But I can’t. I’ve got Bronwyn and the boy to look after.

How is it that when I never saw myself having an old lady, let alone kids, that I now seem to have acquired both? Worse still, the former doesn’t want anything to do with the sexual nature of relationships, and the latter? Well, I doubt I’ve yet got to the bottom of his problems.

Fuck my life.

Pushing myself up to a standing position, I place my hands in the middle of my back to ease the ache there, and rotate my head to get the stiffness out of my neck. Then, taking a deep breath, I make my way into the kitchen to see what the prospect had delivered in the way of shit I can make some sort of breakfast from.

Opening the fridge, I find eggs and bacon, and in a cupboard, there’s a loaf of bread. I might not be a gourmet cook, but surely even I can make something edible with what I’ve found, without fucking it up too badly.

By the time I hear footsteps on the stairs, I’ve got an omelette cooking, bacon sizzling, and the toast’s just popping out of the toaster.

Bronwyn enters first, her eyes opening in surprise when she sees me in front of the stove. Not wanting to make this awkward, I immediately ask her, “Can you find some plates and silverware?”

As she moves forward to comply with my request, she reveals Trip standing behind her.

“Hey, Trip. You hungry?” When cautious eyes meet mine, I continue as I would to anyone else. “Not sure what you eat, but figured you wouldn’t turn down an omelette and bacon.” Already programmed, I don’t expect a reaction, so I am startled when I get a slight nod.

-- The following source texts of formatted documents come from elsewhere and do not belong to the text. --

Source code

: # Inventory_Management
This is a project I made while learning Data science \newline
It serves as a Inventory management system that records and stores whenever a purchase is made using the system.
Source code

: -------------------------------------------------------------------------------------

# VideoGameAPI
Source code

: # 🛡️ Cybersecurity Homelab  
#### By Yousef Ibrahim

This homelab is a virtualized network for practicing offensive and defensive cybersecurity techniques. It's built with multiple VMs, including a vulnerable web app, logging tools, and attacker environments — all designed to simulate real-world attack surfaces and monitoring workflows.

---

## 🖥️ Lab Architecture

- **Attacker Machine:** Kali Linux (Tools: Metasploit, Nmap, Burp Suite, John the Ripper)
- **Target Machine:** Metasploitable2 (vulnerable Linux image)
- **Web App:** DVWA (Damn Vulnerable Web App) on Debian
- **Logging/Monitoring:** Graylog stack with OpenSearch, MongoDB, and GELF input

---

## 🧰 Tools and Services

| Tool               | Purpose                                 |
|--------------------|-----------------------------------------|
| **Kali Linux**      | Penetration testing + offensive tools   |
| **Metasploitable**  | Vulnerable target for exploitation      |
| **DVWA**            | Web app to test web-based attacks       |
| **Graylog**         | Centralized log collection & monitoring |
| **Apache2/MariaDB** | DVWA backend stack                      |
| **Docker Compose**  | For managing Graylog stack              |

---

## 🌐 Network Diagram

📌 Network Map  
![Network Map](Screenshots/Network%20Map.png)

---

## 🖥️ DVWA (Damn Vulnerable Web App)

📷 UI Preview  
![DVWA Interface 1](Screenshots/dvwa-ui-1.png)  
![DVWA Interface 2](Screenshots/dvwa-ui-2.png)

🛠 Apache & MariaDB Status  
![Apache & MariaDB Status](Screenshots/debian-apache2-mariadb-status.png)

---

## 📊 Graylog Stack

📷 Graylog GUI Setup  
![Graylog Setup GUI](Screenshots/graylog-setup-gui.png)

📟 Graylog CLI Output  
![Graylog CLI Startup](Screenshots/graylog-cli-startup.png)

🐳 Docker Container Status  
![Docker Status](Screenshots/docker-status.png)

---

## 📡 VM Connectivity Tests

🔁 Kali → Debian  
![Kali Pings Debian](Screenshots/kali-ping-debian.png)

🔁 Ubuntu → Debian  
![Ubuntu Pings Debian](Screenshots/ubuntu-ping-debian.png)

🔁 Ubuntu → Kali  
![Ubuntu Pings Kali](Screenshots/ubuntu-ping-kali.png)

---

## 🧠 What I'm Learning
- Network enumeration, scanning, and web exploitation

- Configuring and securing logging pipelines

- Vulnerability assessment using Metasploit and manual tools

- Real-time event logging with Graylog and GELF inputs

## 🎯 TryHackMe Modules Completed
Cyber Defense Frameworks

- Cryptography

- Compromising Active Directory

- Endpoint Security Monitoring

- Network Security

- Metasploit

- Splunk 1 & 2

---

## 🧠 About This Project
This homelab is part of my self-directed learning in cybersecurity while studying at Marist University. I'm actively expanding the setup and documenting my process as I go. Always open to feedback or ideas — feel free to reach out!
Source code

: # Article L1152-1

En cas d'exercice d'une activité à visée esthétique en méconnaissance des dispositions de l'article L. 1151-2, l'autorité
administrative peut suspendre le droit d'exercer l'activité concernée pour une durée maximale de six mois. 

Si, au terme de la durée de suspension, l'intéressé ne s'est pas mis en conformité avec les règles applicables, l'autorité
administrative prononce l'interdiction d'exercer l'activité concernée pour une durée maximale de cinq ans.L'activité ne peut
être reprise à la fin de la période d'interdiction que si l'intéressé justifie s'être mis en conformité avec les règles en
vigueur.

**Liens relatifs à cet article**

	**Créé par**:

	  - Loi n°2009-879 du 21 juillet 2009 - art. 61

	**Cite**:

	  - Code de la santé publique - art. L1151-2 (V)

“Come sit.” I point to a chair. “It’s almost ready.” I take the plates Bronwyn hands to me, lay them on the worktop, then cut the large omelette in half, putting a portion on each of two plates. Then I load them up with bacon. I place one in front of Trip, and the other to his right, and point to the pile of toast that’s already in the middle of the table.

Bronwyn hovers.

“Sit down and eat.”

“But what about you?”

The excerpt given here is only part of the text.